TASK OBJECTIVE
Leaving out all pictures, reproduce the entries below exactly, from the first line through the line that contains "Der obige Code".

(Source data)
-------------------------

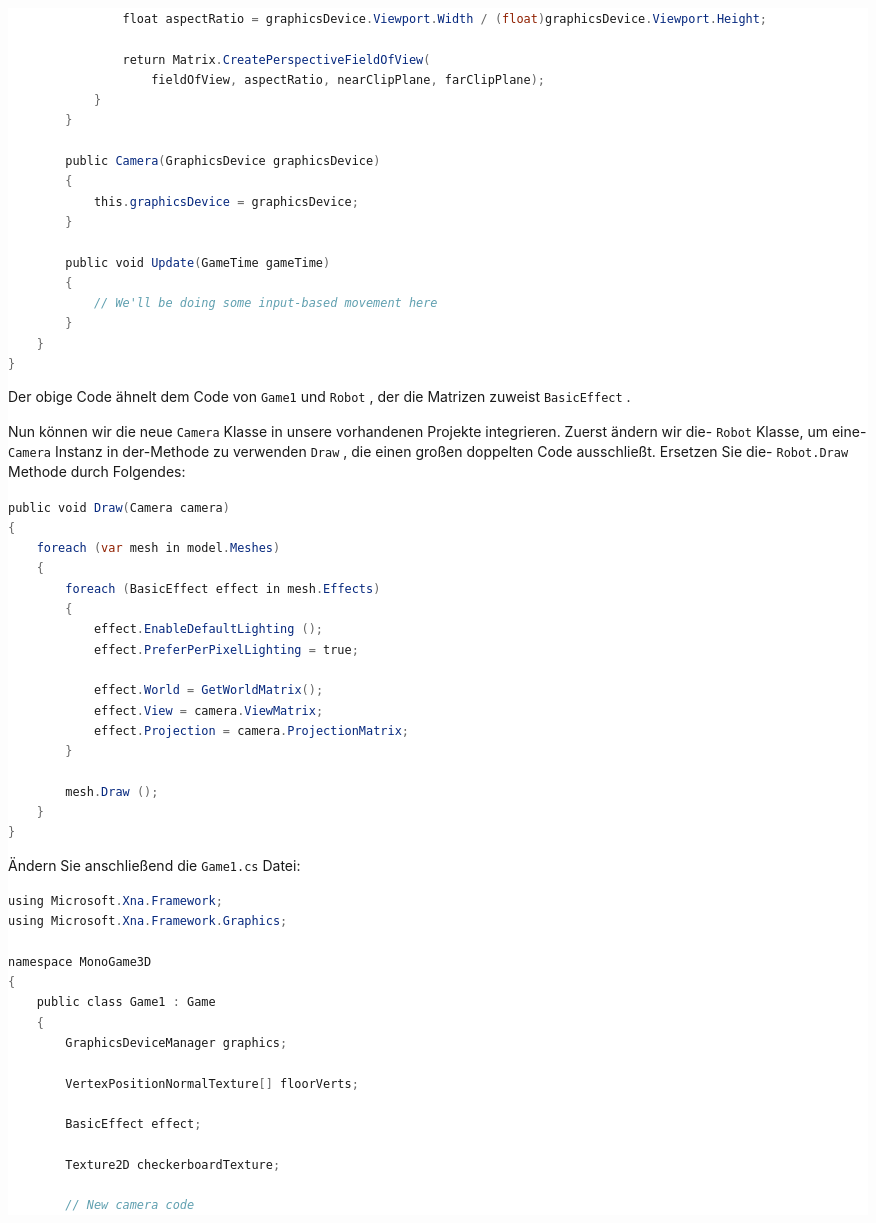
 ```csharp
                float aspectRatio = graphicsDevice.Viewport.Width / (float)graphicsDevice.Viewport.Height;

                return Matrix.CreatePerspectiveFieldOfView(
                    fieldOfView, aspectRatio, nearClipPlane, farClipPlane);
            }
        }

        public Camera(GraphicsDevice graphicsDevice)
        {
            this.graphicsDevice = graphicsDevice;
        }

        public void Update(GameTime gameTime)
        {
            // We'll be doing some input-based movement here
        }
    }
}
```

Der obige Code ähnelt dem Code von `Game1` und `Robot` , der die Matrizen zuweist `BasicEffect` . 

Nun können wir die neue `Camera` Klasse in unsere vorhandenen Projekte integrieren. Zuerst ändern wir die- `Robot` Klasse, um eine- `Camera` Instanz in der-Methode zu verwenden `Draw` , die einen großen doppelten Code ausschließt. Ersetzen Sie die- `Robot.Draw` Methode durch Folgendes:

```csharp
public void Draw(Camera camera)
{
    foreach (var mesh in model.Meshes)
    {
        foreach (BasicEffect effect in mesh.Effects)
        {
            effect.EnableDefaultLighting ();
            effect.PreferPerPixelLighting = true;

            effect.World = GetWorldMatrix();
            effect.View = camera.ViewMatrix;
            effect.Projection = camera.ProjectionMatrix;
        }

        mesh.Draw ();
    }
}
```

Ändern Sie anschließend die `Game1.cs` Datei:

```csharp
using Microsoft.Xna.Framework;
using Microsoft.Xna.Framework.Graphics;

namespace MonoGame3D
{
    public class Game1 : Game
    {
        GraphicsDeviceManager graphics;

        VertexPositionNormalTexture[] floorVerts;

        BasicEffect effect;

        Texture2D checkerboardTexture;

        // New camera code
```
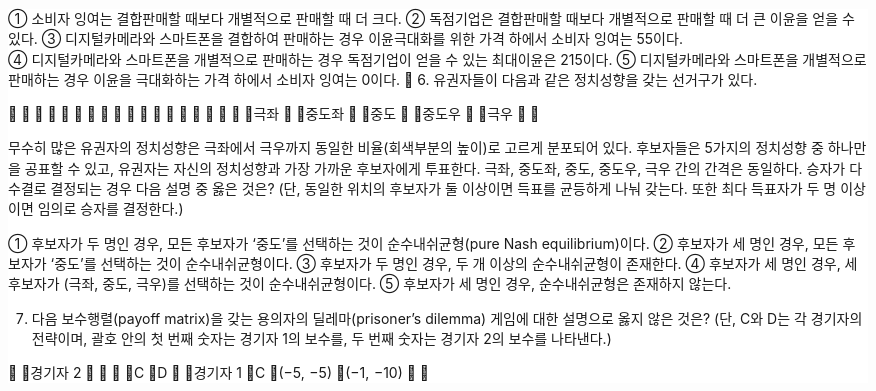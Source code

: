    
  ① 소비자 잉여는 결합판매할 때보다 개별적으로 판매할 때 더 크다.
  ② 독점기업은 결합판매할 때보다 개별적으로 판매할 때 더 큰 이윤을 얻을 수 있다. 
  ③ 디지털카메라와 스마트폰을 결합하여 판매하는 경우 이윤극대화를 위한 가격 하에서 소비자 잉여는 55이다.  
  ④ 디지털카메라와 스마트폰을 개별적으로 판매하는 경우 독점기업이 얻을 수 있는 최대이윤은 215이다.
  ⑤ 디지털카메라와 스마트폰을 개별적으로 판매하는 경우 이윤을 극대화하는 가격 하에서 소비자 잉여는 0이다. 

6. 유권자들이 다음과 같은 정치성향을 갖는 선거구가 있다. 



















극좌

중도좌

중도

중도우

극우



무수히 많은 유권자의 정치성향은 극좌에서 극우까지 동일한 비율(회색부분의 높이)로 고르게 분포되어 있다. 후보자들은 5가지의 정치성향 중 하나만을 공표할 수 있고, 유권자는 자신의 정치성향과 가장 가까운 후보자에게 투표한다. 극좌, 중도좌, 중도, 중도우, 극우 간의 간격은 동일하다. 승자가 다수결로 결정되는 경우 다음 설명 중 옳은 것은? (단, 동일한 위치의 후보자가 둘 이상이면 득표를 균등하게 나눠 갖는다. 또한 최다 득표자가 두 명 이상이면 임의로 승자를 결정한다.)

  ① 후보자가 두 명인 경우, 모든 후보자가 ‘중도’를 선택하는 것이 순수내쉬균형(pure Nash equilibrium)이다.
  ② 후보자가 세 명인 경우, 모든 후보자가 ‘중도’를 선택하는 것이 순수내쉬균형이다.
  ③ 후보자가 두 명인 경우, 두 개 이상의 순수내쉬균형이 존재한다.
  ④ 후보자가 세 명인 경우, 세 후보자가 (극좌, 중도, 극우)를 선택하는 것이 순수내쉬균형이다.
  ⑤ 후보자가 세 명인 경우, 순수내쉬균형은 존재하지 않는다.


7. 다음 보수행렬(payoff matrix)을 갖는 용의자의 딜레마(prisoner’s dilemma) 게임에 대한 설명으로 옳지 않은 것은? (단, C와 D는 각 경기자의 전략이며, 괄호 안의 첫 번째 숫자는 경기자 1의 보수를, 두 번째 숫자는 경기자 2의 보수를 나타낸다.)


경기자 2



C
D

경기자 1
C
(−5,  −5)
(−1,  −10)


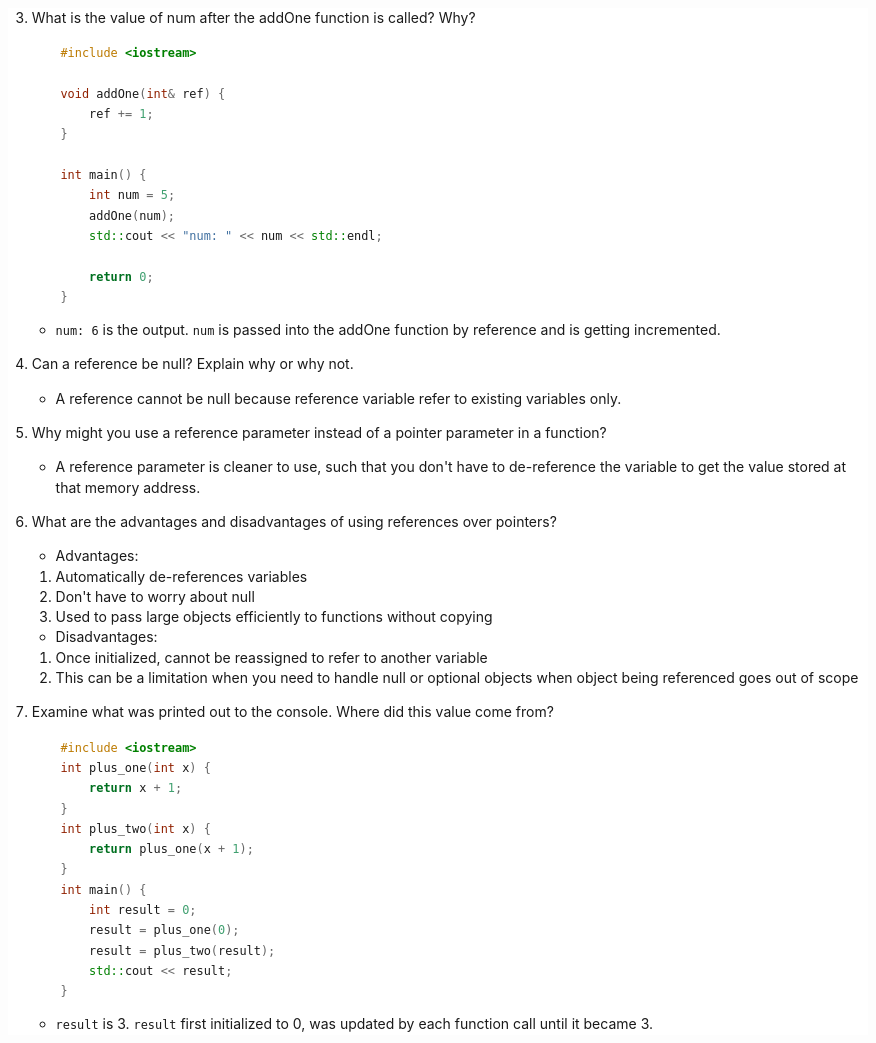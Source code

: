 3. What is the value of num after the addOne function is called? Why?

    ```c++
        #include <iostream>

        void addOne(int& ref) {
            ref += 1;
        }

        int main() {
            int num = 5;
            addOne(num);
            std::cout << "num: " << num << std::endl;

            return 0;
        }
    ```
    - `num: 6` is the output. `num` is passed into the addOne function by reference and is getting incremented.

4. Can a reference be null? Explain why or why not.

    - A reference cannot be null because reference variable refer to existing variables only.

5. Why might you use a reference parameter instead of a pointer parameter in a function?

    - A reference parameter is cleaner to use, such that you don't have to de-reference the variable to get the value stored at that memory address.

6. What are the advantages and disadvantages of using references over pointers?

    - Advantages: 
    1. Automatically de-references variables
    2. Don't have to worry about null
    3. Used to pass large objects efficiently to functions without copying

    - Disadvantages:
    1. Once initialized, cannot be reassigned to refer to another variable
    2. This can be a limitation when you need to handle null or optional objects when object being referenced goes out of scope

7. Examine what was printed out to the console. Where did this value come from?

    ```c++
        #include <iostream>
        int plus_one(int x) {
            return x + 1;
        }
        int plus_two(int x) {
            return plus_one(x + 1);
        }
        int main() {
            int result = 0;
            result = plus_one(0);
            result = plus_two(result);
            std::cout << result;
        }
    ```
    - `result` is 3. `result` first initialized to 0, was updated by each function call until it became 3.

-------------------------

WRITTEN RESPONSE
 ```csharp
                float aspectRatio = graphicsDevice.Viewport.Width / (float)graphicsDevice.Viewport.Height;

                return Matrix.CreatePerspectiveFieldOfView(
                    fieldOfView, aspectRatio, nearClipPlane, farClipPlane);
            }
        }

        public Camera(GraphicsDevice graphicsDevice)
        {
            this.graphicsDevice = graphicsDevice;
        }

        public void Update(GameTime gameTime)
        {
            // We'll be doing some input-based movement here
        }
    }
}
```

Der obige Code ähnelt dem Code von `Game1` und `Robot` , der die Matrizen zuweist `BasicEffect` . 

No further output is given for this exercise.